Activity » Transcribe the listing below from its opening line up to and including the line that contains "## Definitions"; reproduce nothing else.

Listed entries »
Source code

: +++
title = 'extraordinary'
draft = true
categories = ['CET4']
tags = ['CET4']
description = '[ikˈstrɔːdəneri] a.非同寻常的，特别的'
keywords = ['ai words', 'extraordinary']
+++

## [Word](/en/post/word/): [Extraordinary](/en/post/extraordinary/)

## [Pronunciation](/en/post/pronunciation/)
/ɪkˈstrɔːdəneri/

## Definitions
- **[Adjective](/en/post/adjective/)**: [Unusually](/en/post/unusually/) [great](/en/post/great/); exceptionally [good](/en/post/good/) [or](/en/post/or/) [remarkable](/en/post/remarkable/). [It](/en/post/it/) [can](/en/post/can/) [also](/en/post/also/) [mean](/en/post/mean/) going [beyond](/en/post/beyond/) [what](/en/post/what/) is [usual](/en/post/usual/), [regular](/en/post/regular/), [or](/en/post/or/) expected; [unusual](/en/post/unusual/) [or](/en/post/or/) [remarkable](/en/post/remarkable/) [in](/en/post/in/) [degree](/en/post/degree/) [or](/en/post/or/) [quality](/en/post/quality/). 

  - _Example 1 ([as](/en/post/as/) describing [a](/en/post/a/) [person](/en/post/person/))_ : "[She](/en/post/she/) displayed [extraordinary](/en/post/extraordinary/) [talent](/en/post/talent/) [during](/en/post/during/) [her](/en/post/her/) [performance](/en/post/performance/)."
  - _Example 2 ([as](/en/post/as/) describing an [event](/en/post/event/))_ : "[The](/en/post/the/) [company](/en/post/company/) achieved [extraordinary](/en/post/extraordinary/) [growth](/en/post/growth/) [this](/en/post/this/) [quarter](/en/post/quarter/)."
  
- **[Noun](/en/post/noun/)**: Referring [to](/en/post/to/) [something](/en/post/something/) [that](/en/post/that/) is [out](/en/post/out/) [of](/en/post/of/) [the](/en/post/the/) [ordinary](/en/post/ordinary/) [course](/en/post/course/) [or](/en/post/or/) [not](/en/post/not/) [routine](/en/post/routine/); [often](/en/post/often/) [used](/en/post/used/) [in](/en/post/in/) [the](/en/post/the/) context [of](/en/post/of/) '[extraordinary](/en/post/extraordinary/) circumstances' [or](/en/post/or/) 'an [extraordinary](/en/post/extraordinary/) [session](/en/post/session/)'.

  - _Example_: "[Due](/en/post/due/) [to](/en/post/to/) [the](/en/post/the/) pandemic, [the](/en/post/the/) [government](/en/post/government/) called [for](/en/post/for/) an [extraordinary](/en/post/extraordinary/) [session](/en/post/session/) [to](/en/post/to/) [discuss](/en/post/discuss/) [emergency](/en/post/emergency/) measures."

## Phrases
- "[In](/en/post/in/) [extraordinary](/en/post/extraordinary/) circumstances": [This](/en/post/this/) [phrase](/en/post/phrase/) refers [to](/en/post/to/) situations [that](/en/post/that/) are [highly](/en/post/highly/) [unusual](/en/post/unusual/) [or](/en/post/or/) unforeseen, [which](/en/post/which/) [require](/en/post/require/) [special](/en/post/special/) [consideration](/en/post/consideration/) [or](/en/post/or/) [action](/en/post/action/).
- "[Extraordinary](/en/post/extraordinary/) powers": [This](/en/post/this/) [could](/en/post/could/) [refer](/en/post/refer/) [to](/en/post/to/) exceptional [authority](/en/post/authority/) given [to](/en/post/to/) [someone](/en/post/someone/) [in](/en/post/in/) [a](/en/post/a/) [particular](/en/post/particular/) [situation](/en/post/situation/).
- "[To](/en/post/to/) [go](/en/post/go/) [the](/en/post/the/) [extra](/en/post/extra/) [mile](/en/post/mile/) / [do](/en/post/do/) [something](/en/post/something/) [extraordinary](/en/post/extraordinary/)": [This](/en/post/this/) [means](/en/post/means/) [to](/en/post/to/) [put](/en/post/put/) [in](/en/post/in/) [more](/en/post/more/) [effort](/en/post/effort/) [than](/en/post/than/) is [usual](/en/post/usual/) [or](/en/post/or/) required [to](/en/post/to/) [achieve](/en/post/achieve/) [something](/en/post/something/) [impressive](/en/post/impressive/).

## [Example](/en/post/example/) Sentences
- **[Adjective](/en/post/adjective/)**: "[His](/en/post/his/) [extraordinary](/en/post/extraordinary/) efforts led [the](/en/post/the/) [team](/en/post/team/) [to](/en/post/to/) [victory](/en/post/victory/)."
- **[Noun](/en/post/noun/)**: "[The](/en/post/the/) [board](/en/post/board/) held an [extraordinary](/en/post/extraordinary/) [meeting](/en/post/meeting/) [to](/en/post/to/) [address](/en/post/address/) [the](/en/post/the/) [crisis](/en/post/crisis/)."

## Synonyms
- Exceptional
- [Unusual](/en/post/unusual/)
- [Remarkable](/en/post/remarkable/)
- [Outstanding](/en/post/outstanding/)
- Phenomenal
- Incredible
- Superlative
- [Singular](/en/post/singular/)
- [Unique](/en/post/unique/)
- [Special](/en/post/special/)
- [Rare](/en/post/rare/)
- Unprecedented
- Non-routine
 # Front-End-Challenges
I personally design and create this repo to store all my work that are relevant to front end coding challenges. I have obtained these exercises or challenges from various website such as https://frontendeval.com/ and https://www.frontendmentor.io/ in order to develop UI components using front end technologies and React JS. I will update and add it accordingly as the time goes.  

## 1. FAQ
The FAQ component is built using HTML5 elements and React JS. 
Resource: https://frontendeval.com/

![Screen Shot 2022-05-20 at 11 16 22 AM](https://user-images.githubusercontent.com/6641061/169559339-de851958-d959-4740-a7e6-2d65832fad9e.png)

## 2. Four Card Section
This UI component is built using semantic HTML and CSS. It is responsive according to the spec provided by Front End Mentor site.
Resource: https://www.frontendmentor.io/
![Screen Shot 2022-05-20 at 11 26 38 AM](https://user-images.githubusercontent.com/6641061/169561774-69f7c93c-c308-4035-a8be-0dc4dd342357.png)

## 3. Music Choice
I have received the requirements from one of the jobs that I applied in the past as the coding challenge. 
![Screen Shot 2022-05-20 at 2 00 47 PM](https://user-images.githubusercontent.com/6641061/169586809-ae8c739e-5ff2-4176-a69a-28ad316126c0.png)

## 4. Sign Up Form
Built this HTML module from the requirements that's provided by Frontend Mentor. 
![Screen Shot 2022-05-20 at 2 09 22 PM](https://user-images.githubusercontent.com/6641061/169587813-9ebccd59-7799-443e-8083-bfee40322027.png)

Reply »
Source code

: +++
title = 'extraordinary'
draft = true
categories = ['CET4']
tags = ['CET4']
description = '[ikˈstrɔːdəneri] a.非同寻常的，特别的'
keywords = ['ai words', 'extraordinary']
+++

## [Word](/en/post/word/): [Extraordinary](/en/post/extraordinary/)

## [Pronunciation](/en/post/pronunciation/)
/ɪkˈstrɔːdəneri/

## Definitions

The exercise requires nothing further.